Building to Last
Project SSPI: A Data-Driven Tool for Prioritizing School Resilience Investments in Mandaluyong

At a Glance
Research Summary
Project SSPI was designed to help Mandaluyong decide which school sites should receive engineering attention first when public funds are limited. Rather than relying on fragmented reports, the study piloted a district-level triage system that combines multi-hazard exposure with building age to reflect both environmental intensity and probable structural vulnerability. The result is a transparent screening tool that helps the city rank campuses using a shared method before emergency damage forces reactive spending.
Objectives
- Create a standardized screening tool for prioritizing school-resilience investments.
- Combine flood, liquefaction, and ground-shaking exposure into a transparent hazard index.
- Integrate a building-age modifier as a proxy for structural vulnerability.

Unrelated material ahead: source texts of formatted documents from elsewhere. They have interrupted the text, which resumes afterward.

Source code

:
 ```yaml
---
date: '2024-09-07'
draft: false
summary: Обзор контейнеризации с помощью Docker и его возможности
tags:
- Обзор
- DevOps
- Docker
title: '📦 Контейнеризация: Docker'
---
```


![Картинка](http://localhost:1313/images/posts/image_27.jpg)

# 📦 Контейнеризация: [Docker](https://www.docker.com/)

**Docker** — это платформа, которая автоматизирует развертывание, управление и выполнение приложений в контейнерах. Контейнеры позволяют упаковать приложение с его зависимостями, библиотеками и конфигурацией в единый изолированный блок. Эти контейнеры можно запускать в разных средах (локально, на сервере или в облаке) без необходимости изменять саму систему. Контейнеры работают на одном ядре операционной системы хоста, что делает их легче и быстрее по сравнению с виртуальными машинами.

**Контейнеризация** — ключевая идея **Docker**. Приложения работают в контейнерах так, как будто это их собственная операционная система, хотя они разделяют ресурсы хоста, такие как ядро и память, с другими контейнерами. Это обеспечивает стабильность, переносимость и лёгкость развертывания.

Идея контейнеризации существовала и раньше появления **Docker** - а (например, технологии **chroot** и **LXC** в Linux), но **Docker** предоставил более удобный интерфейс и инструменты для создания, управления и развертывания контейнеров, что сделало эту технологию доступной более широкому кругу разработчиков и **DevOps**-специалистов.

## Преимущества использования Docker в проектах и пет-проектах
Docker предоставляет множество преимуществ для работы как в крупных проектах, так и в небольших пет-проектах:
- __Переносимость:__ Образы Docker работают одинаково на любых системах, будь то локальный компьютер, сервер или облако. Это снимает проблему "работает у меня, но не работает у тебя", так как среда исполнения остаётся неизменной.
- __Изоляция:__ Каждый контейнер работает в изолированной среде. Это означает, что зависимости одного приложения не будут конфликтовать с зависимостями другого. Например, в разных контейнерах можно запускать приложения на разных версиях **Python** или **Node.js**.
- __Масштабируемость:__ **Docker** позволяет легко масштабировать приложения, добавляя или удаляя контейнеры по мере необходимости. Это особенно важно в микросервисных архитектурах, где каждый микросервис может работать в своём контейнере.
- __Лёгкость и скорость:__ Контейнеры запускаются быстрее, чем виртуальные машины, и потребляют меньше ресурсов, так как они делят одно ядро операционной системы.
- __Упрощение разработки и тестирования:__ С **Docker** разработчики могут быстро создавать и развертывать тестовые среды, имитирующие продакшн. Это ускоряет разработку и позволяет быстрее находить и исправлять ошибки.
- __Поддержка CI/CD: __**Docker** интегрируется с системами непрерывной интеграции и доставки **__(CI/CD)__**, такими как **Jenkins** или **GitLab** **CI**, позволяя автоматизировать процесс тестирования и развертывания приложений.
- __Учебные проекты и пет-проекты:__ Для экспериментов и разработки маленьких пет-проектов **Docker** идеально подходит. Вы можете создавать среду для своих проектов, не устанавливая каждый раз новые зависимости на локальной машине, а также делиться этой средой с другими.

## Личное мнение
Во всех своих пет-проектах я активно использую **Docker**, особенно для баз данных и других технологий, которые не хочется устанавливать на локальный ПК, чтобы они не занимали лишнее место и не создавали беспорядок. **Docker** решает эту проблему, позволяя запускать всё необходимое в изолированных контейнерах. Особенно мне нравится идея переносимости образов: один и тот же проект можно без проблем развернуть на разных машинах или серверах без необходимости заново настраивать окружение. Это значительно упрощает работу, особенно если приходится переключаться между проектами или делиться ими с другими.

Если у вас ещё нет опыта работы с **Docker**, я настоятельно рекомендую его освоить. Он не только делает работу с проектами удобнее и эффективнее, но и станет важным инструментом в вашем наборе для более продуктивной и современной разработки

- Align triage categories with real LGU planning choices and historical disaster records.
Context & Method
The Philippines is one of the most hazard-prone settings in the region, yet school-maintenance decisions are often shaped by fragmented submissions rather than by a common risk metric. In Mandaluyong, this planning gap matters because schools serve a dual role: they are continuous learning spaces and potential evacuation centers. SSPI addresses this by turning public hazard data into a district-wide screening framework that can guide inspection, capital planning, and resilience financing before disaster losses accumulate.
- Coordinates for 12 public schools were validated through satellite imagery, on-site GPS pins, and the DepEd masterlist.
- Each school was processed through DOST-PHIVOLCS HazardHunterPH to obtain time-stamped hazard-assessment reports.
- Flood, liquefaction, and ground-shaking classes were converted into a fixed numeric scale and averaged into the Multi-Hazard Exposure Index (MHEI).
- A localized building-age modifier (1.00 to 1.17) was applied to derive the final SSPI triage score.


Key Findings
- Applying the formula to 12 schools produced SSPI scores ranging from 1.95 to 3.12.
- Two schools fell under Urgent Priority Review, four under Priority Engineering Inspection, and six under Preventive Action and Monitoring.
- Amado T. Reyes ES ranked highest in the sample extract at 3.12, indicating immediate review need.
- The pilot output aligned with District II DRRMC records, supporting the model’s face validity.
Implications & Recommended Actions
- Integrate SSPI into the annual LGU and school-infrastructure planning cycle.
- Standardize coordinate and building-age verification before computing scores.
- Use SSPI as a screening tool that triggers inspection, not as a final engineering verdict.
- Develop future systems integration with DepEd school-building inventory data.
“By combining multi-hazard exposure with a building-age modifier, SSPI gives Mandaluyong a transparent way to rank campuses before emergency repairs dictate the agenda.”